* [What the task asks]:
All of the entries below need to be repeated exactly.

==================================================

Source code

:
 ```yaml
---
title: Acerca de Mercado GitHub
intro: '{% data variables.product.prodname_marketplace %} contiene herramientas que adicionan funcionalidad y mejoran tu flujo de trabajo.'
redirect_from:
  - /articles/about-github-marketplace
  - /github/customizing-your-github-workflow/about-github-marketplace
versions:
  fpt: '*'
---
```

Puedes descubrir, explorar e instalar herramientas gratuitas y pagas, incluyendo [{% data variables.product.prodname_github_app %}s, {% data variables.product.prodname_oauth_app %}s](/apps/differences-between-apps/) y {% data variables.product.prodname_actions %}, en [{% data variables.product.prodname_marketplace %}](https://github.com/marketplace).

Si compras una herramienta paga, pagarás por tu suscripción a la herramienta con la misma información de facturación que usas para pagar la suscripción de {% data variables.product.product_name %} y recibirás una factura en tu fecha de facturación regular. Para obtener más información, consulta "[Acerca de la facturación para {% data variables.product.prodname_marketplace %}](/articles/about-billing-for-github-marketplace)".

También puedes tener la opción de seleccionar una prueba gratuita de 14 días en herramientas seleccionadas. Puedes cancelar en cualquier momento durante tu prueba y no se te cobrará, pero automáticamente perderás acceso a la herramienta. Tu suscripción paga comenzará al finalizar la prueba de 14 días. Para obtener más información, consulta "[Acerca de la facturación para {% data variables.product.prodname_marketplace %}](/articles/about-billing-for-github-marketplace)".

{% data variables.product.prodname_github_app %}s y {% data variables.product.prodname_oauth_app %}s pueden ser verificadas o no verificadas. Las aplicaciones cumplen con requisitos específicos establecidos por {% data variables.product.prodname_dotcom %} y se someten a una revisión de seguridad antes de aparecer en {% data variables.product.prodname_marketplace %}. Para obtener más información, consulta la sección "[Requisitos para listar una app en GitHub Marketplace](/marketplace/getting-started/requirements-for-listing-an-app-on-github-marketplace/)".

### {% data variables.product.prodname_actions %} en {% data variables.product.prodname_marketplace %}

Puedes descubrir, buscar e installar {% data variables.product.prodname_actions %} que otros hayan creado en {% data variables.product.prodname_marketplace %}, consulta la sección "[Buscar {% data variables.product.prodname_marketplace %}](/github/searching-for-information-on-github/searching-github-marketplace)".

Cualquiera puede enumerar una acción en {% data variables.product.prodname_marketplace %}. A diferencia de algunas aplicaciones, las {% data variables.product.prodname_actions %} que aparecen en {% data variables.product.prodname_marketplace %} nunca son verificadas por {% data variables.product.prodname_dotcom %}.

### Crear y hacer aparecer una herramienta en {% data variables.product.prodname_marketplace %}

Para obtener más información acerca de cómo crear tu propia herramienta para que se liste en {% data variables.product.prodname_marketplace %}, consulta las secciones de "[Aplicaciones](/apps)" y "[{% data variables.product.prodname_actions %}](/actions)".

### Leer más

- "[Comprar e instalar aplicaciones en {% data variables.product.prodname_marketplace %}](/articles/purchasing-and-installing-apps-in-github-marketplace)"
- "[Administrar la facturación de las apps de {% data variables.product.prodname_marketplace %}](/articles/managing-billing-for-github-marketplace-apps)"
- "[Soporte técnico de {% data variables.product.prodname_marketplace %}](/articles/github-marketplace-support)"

==================================================

* [Reply]:
Source code

:
 ```yaml
---
title: Acerca de Mercado GitHub
intro: '{% data variables.product.prodname_marketplace %} contiene herramientas que adicionan funcionalidad y mejoran tu flujo de trabajo.'
redirect_from:
  - /articles/about-github-marketplace
  - /github/customizing-your-github-workflow/about-github-marketplace
versions:
  fpt: '*'
---
```

Puedes descubrir, explorar e instalar herramientas gratuitas y pagas, incluyendo [{% data variables.product.prodname_github_app %}s, {% data variables.product.prodname_oauth_app %}s](/apps/differences-between-apps/) y {% data variables.product.prodname_actions %}, en [{% data variables.product.prodname_marketplace %}](https://github.com/marketplace).

Si compras una herramienta paga, pagarás por tu suscripción a la herramienta con la misma información de facturación que usas para pagar la suscripción de {% data variables.product.product_name %} y recibirás una factura en tu fecha de facturación regular. Para obtener más información, consulta "[Acerca de la facturación para {% data variables.product.prodname_marketplace %}](/articles/about-billing-for-github-marketplace)".

También puedes tener la opción de seleccionar una prueba gratuita de 14 días en herramientas seleccionadas. Puedes cancelar en cualquier momento durante tu prueba y no se te cobrará, pero automáticamente perderás acceso a la herramienta. Tu suscripción paga comenzará al finalizar la prueba de 14 días. Para obtener más información, consulta "[Acerca de la facturación para {% data variables.product.prodname_marketplace %}](/articles/about-billing-for-github-marketplace)".

{% data variables.product.prodname_github_app %}s y {% data variables.product.prodname_oauth_app %}s pueden ser verificadas o no verificadas. Las aplicaciones cumplen con requisitos específicos establecidos por {% data variables.product.prodname_dotcom %} y se someten a una revisión de seguridad antes de aparecer en {% data variables.product.prodname_marketplace %}. Para obtener más información, consulta la sección "[Requisitos para listar una app en GitHub Marketplace](/marketplace/getting-started/requirements-for-listing-an-app-on-github-marketplace/)".

### {% data variables.product.prodname_actions %} en {% data variables.product.prodname_marketplace %}

Puedes descubrir, buscar e installar {% data variables.product.prodname_actions %} que otros hayan creado en {% data variables.product.prodname_marketplace %}, consulta la sección "[Buscar {% data variables.product.prodname_marketplace %}](/github/searching-for-information-on-github/searching-github-marketplace)".

Cualquiera puede enumerar una acción en {% data variables.product.prodname_marketplace %}. A diferencia de algunas aplicaciones, las {% data variables.product.prodname_actions %} que aparecen en {% data variables.product.prodname_marketplace %} nunca son verificadas por {% data variables.product.prodname_dotcom %}.

### Crear y hacer aparecer una herramienta en {% data variables.product.prodname_marketplace %}

Para obtener más información acerca de cómo crear tu propia herramienta para que se liste en {% data variables.product.prodname_marketplace %}, consulta las secciones de "[Aplicaciones](/apps)" y "[{% data variables.product.prodname_actions %}](/actions)".

### Leer más

- "[Comprar e instalar aplicaciones en {% data variables.product.prodname_marketplace %}](/articles/purchasing-and-installing-apps-in-github-marketplace)"
- "[Administrar la facturación de las apps de {% data variables.product.prodname_marketplace %}](/articles/managing-billing-for-github-marketplace-apps)"
- "[Soporte técnico de {% data variables.product.prodname_marketplace %}](/articles/github-marketplace-support)"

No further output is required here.